Le premier argument, correspondant à celui relevé par le Tribunal administratif, nous apparaît très défendable. De la même manière que le port de maillot de bains élargi reste interdit dans les piscines, il serait envisageable, sans risque d’incohérence, de considérer que le burkini est un danger potentiel pour la santé et la sécurité des autres baigneurs. Aux experts simplement de s’accorder sur ce point technique ; en opposition, les deux autres arguments nous semblent beaucoup moins recevables. Non pas tant dans l’absolu que relativement aux autres pratiques déjà autorisées. Les usagers des espaces collectifs et des services publics (rues, transports, ou encore universités) sont libres d’afficher des signes d’appartenance religieuse : kippa juive, croix catholique, turban hindou, hijab et voile islamiques.
Dans cette perspective, on ne peut guère affirmer sans arbitraire que le burkini participe d’un projet d’asservissement de la femme, tout en considérant que le hijab déjà autorisé ne l’est pas. Pour quelle raison le port d’un burkini dans une piscine serait-il un signe plus intégriste qu’une femme voilée de la tête aux pieds dans un TGV ? Quant à l’argument de « menace pour l’ordre public », pour quelle raison celui-ci serait-il plus troublé par une telle autorisation que celle déjà accordée à d’autres tenues islamistes? En quoi la dignité de la femme en serait-elle plus affectée ?

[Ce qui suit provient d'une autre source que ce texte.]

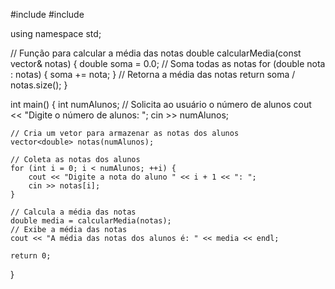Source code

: #include <iostream>
#include <vector>

using namespace std;

// Função para calcular a média das notas
double calcularMedia(const vector<double>& notas) {
    double soma = 0.0;
    // Soma todas as notas
    for (double nota : notas) {
        soma += nota;
    }
    // Retorna a média das notas
    return soma / notas.size();
}

int main() {
    int numAlunos;
    // Solicita ao usuário o número de alunos
    cout << "Digite o número de alunos: ";
    cin >> numAlunos;

    // Cria um vetor para armazenar as notas dos alunos
    vector<double> notas(numAlunos);

    // Coleta as notas dos alunos
    for (int i = 0; i < numAlunos; ++i) {
        cout << "Digite a nota do aluno " << i + 1 << ": ";
        cin >> notas[i];
    }

    // Calcula a média das notas
    double media = calcularMedia(notas);
    // Exibe a média das notas
    cout << "A média das notas dos alunos é: " << media << endl;

    return 0;
}
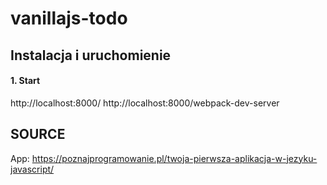 # vanillajs-todo

## Instalacja i uruchomienie
#### 1. Start
http://localhost:8000/
http://localhost:8000/webpack-dev-server


## SOURCE

App: https://poznajprogramowanie.pl/twoja-pierwsza-aplikacja-w-jezyku-javascript/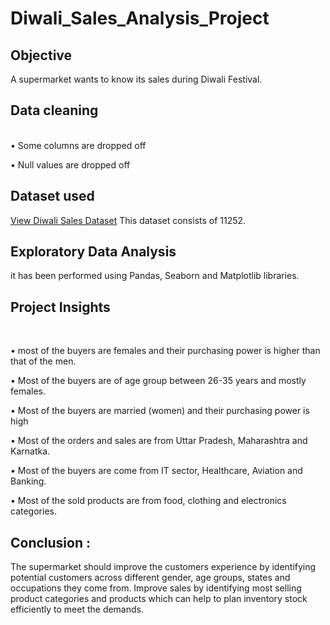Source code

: # Diwali_Sales_Analysis_Project

## Objective 
A supermarket wants to know its sales during Diwali Festival. 

## Data cleaning 
<br>
•	Some columns are dropped off
<br> 

•	Null values are dropped off

## Dataset used 
<a href = "https://github.com/rinasingh1/Diwali_Sales_Analysis_Project/blob/main/Diwali%20Sales%20Dataset.csv"> View Diwali Sales Dataset</a> This dataset consists of 11252.


## Exploratory Data Analysis
it has been performed using Pandas, Seaborn and Matplotlib libraries.

## Project Insights 
<br>

•	most of the buyers are females and their purchasing power is higher than that of the men.
<br>

•	Most of the buyers are of age group between 26-35 years and mostly females.
<br>

•	Most of the buyers are married (women) and their purchasing power is high
<br>


•	Most of the orders and sales are from Uttar Pradesh, Maharashtra and Karnatka. 
<br>

•	Most of the buyers are come from IT sector,	Healthcare, Aviation and Banking.
<br>

•	Most of the sold products are from food, clothing and electronics categories. 

## Conclusion : 
The supermarket should improve the customers experience by identifying potential customers across different gender, age groups, states and occupations they come from. 
Improve sales by identifying most selling product categories and products which can help to plan inventory stock efficiently to meet the demands.






   
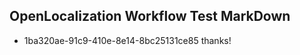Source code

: ## OpenLocalization Workflow Test MarkDown
* 1ba320ae-91c9-410e-8e14-8bc25131ce85 thanks!

<!--HONumber=Jul16_HO5-->


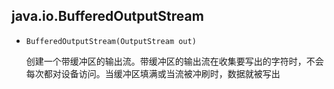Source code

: ## java.io.BufferedOutputStream

* `BufferedOutputStream(OutputStream out)`

  创建一个带缓冲区的输出流。带缓冲区的输出流在收集要写出的字符时，不会每次都对设备访问。当缓冲区填满或当流被冲刷时，数据就被写出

Pour un libéral tel que Hayek, l’adoption légale d’une nouvelle règle sociale doit être soumise au test négatif de comptabilité avec les autres normes existantes. En autorisant de nouvelles pratiques, le juge prévient ou met un terme à des conflits qui proviendraient d’un sentiment d’irrespect des principes généraux conditionnant la cohabitation pacifique d’individus subjectifs à objectifs différenciés. A savoir la cohérence, l’équivalence et la prévisibilité (qui n’est que la conséquence du respect des deux premiers principes) des comportements légalement validés. Quelle que soit sa décision, le Conseil d’Etat devra respecter ces trois critères régissant le droit selon Hayek. Ainsi, soit le burkini est un risque sanitaire. Nuisant objectivement aux possibilités d’actions des autres, sa prohibition est parfaitement justifiable ; soit il n’est pas un risque sanitaire. Ne lésant autrui d’aucune manière objective, il n’y a donc pas lieu de légiférer à ce sujet. Le but des règles de droit est simplement d’éviter, en traçant des frontières, que les actions des divers individus ne se contrarient. Des pratiques vestimentaires différentes qui ne s’excluent pas mutuellement devraient alors être tolérées dans les piscines comme elles le sont dans les rues et les espaces collectifs. Si le Conseil d’Etat devait fonder sa décision sur d’autres critères, il est à craindre que son verdict soit perçu comme l’expression d’un arbitraire bien mal venu, une forme de communautarisme dominant qui donnerait le privilège des piscines aux adhérents d’une certaine norme en interdisant leur accès aux autres, produisant ainsi une discrimination larvée. Il pourrait en découler des perturbations de l’ordre public causées par un sentiment d’incohérence manifeste.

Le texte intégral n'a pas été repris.